▸ **YOUR OBJECTIVE**: Below are several entries. Transcribe exactly those lines that fall from the one with "- **Core Web Vitals**: LCP, FID, CLS metrics" through the one with "- **State**: Context", end lines included.

** PROVIDED ENTRIES follows **

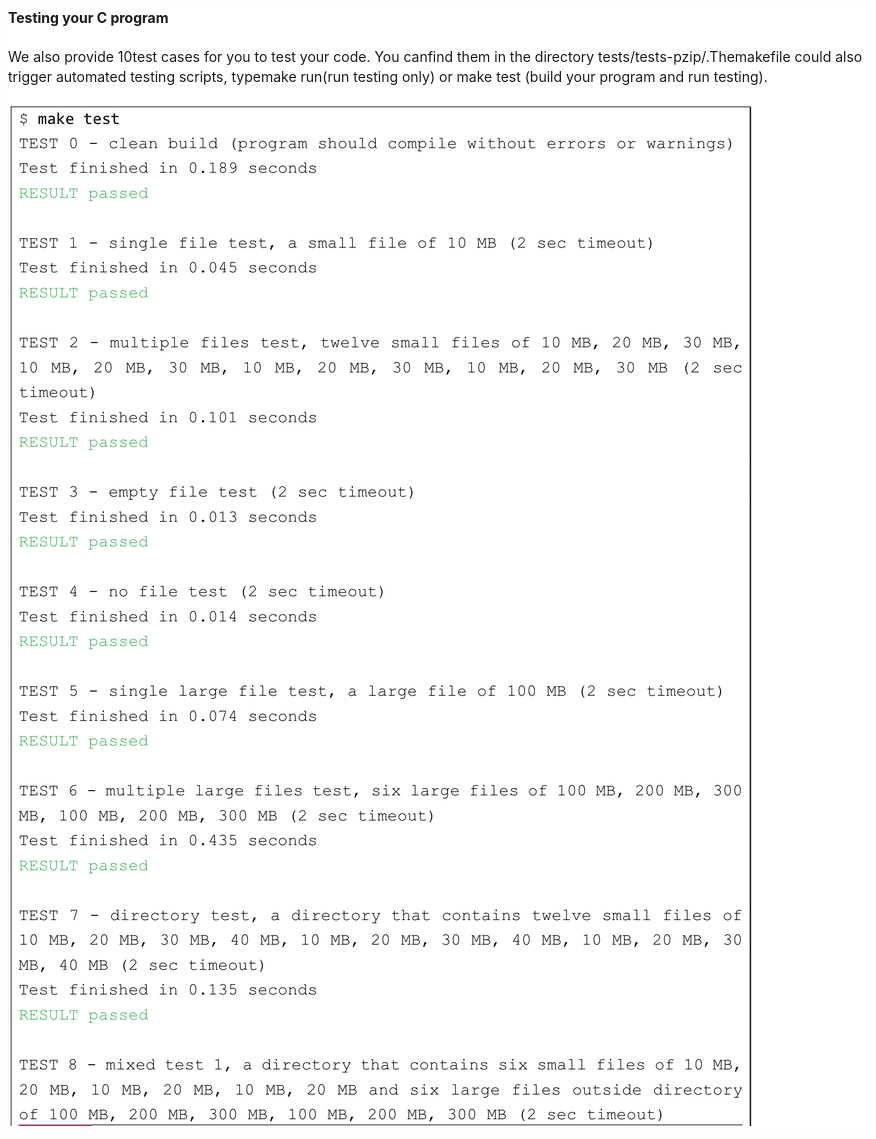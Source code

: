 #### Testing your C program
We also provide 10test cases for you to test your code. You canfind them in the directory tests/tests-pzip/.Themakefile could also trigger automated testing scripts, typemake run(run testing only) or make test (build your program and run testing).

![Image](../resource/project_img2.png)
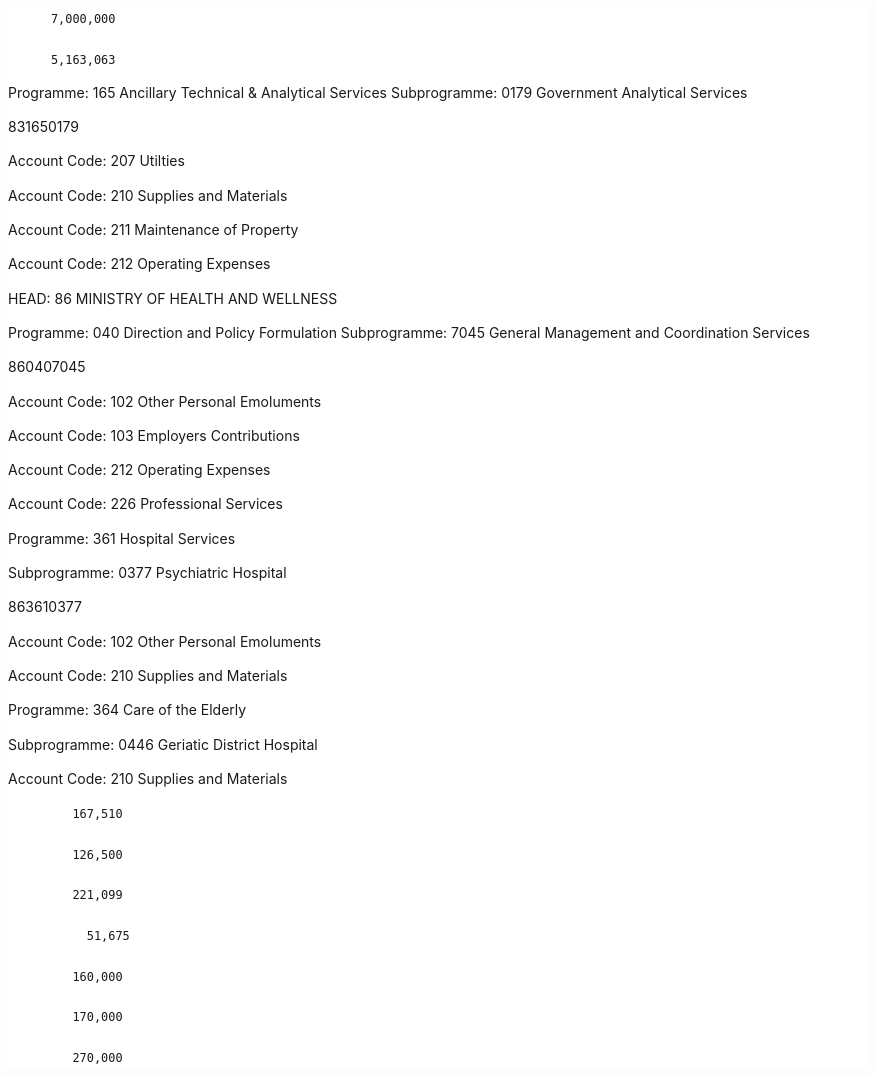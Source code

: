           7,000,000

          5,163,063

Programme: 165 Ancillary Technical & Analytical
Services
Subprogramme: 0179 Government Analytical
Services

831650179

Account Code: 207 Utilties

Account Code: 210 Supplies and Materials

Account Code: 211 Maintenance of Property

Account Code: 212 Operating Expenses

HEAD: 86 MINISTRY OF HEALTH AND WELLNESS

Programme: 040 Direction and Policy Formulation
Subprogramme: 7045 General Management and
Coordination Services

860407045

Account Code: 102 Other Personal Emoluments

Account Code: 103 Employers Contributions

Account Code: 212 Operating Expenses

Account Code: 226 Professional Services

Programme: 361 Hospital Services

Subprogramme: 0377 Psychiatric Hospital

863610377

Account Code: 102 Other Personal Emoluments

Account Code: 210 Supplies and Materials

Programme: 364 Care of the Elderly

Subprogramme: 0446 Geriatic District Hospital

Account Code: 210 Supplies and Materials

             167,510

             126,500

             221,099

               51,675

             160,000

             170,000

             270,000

** End of PROVIDED ENTRIES **
** PROVIDED ENTRIES follows **

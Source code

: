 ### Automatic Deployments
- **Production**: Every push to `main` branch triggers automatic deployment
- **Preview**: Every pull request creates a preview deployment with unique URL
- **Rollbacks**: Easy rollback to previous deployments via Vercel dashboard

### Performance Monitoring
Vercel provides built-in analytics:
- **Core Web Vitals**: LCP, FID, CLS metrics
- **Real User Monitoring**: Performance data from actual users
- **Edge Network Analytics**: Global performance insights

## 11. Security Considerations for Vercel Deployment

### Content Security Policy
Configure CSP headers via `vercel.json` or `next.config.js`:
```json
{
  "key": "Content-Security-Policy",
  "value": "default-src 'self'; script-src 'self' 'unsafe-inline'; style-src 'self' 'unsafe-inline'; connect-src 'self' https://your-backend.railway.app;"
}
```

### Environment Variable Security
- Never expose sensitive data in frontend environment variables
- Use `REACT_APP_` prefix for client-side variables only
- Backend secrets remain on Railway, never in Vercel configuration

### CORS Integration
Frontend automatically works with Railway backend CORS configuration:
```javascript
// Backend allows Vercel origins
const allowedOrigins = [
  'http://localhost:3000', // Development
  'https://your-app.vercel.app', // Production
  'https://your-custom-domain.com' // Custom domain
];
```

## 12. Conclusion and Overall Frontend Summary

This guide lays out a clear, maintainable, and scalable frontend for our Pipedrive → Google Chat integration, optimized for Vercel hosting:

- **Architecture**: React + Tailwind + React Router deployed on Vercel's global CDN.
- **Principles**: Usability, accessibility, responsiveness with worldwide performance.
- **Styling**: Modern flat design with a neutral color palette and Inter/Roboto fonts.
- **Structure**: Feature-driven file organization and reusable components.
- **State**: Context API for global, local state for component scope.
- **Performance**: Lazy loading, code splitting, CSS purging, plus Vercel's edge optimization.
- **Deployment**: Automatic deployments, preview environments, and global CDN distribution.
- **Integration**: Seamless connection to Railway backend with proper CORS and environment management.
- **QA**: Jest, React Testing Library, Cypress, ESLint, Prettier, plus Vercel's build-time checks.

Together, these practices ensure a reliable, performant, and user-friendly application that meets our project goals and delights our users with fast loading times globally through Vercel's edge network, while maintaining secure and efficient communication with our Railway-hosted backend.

** End of PROVIDED ENTRIES **

▸ **REPLY**:
- **Core Web Vitals**: LCP, FID, CLS metrics
- **Real User Monitoring**: Performance data from actual users
- **Edge Network Analytics**: Global performance insights

## 11. Security Considerations for Vercel Deployment

### Content Security Policy
Configure CSP headers via `vercel.json` or `next.config.js`:
```json
{
  "key": "Content-Security-Policy",
  "value": "default-src 'self'; script-src 'self' 'unsafe-inline'; style-src 'self' 'unsafe-inline'; connect-src 'self' https://your-backend.railway.app;"
}
```

### Environment Variable Security
- Never expose sensitive data in frontend environment variables
- Use `REACT_APP_` prefix for client-side variables only
- Backend secrets remain on Railway, never in Vercel configuration

### CORS Integration
Frontend automatically works with Railway backend CORS configuration:
```javascript
// Backend allows Vercel origins
const allowedOrigins = [
  'http://localhost:3000', // Development
  'https://your-app.vercel.app', // Production
  'https://your-custom-domain.com' // Custom domain
];
```

## 12. Conclusion and Overall Frontend Summary

This guide lays out a clear, maintainable, and scalable frontend for our Pipedrive → Google Chat integration, optimized for Vercel hosting:

- **Architecture**: React + Tailwind + React Router deployed on Vercel's global CDN.
- **Principles**: Usability, accessibility, responsiveness with worldwide performance.
- **Styling**: Modern flat design with a neutral color palette and Inter/Roboto fonts.
- **Structure**: Feature-driven file organization and reusable components.
- **State**: Context API for global, local state for component scope.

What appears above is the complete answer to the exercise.